▶ [TASK DETAILS] Would you go through the records below and copy each line with the string "echo"?

▶ [DATA]
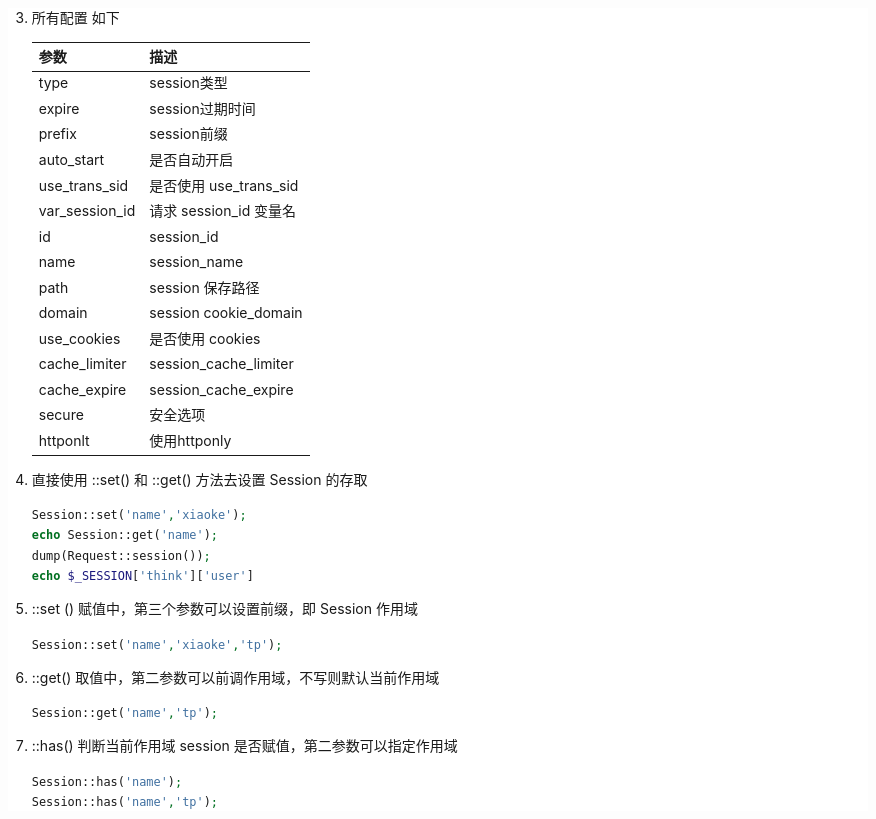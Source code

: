 3. 所有配置 如下

   | 参数           | 描述                   |
   | -------------- | ---------------------- |
   | type           | session类型            |
   | expire         | session过期时间        |
   | prefix         | session前缀            |
   | auto_start     | 是否自动开启           |
   | use_trans_sid  | 是否使用 use_trans_sid |
   | var_session_id | 请求 session_id 变量名 |
   | id             | session_id             |
   | name           | session_name           |
   | path           | session 保存路径       |
   | domain         | session cookie_domain  |
   | use_cookies    | 是否使用 cookies       |
   | cache_limiter  | session_cache_limiter  |
   | cache_expire   | session_cache_expire   |
   | secure         | 安全选项               |
   | httponlt       | 使用httponly           |

4. 直接使用 ::set() 和 ::get() 方法去设置 Session 的存取

   ```php
   Session::set('name','xiaoke');
   echo Session::get('name');
   dump(Request::session());
   echo $_SESSION['think']['user']
   ```

5. ::set ()  赋值中，第三个参数可以设置前缀，即 Session 作用域

   ```php
   Session::set('name','xiaoke','tp');
   ```

6. ::get() 取值中，第二参数可以前调作用域，不写则默认当前作用域

   ```php
   Session::get('name','tp');
   ```

7. ::has() 判断当前作用域 session 是否赋值，第二参数可以指定作用域

   ```php
   Session::has('name');
   Session::has('name','tp');
   ```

▶ [OUTPUT FOR THIS TASK]
   echo Session::get('name');
   echo $_SESSION['think']['user']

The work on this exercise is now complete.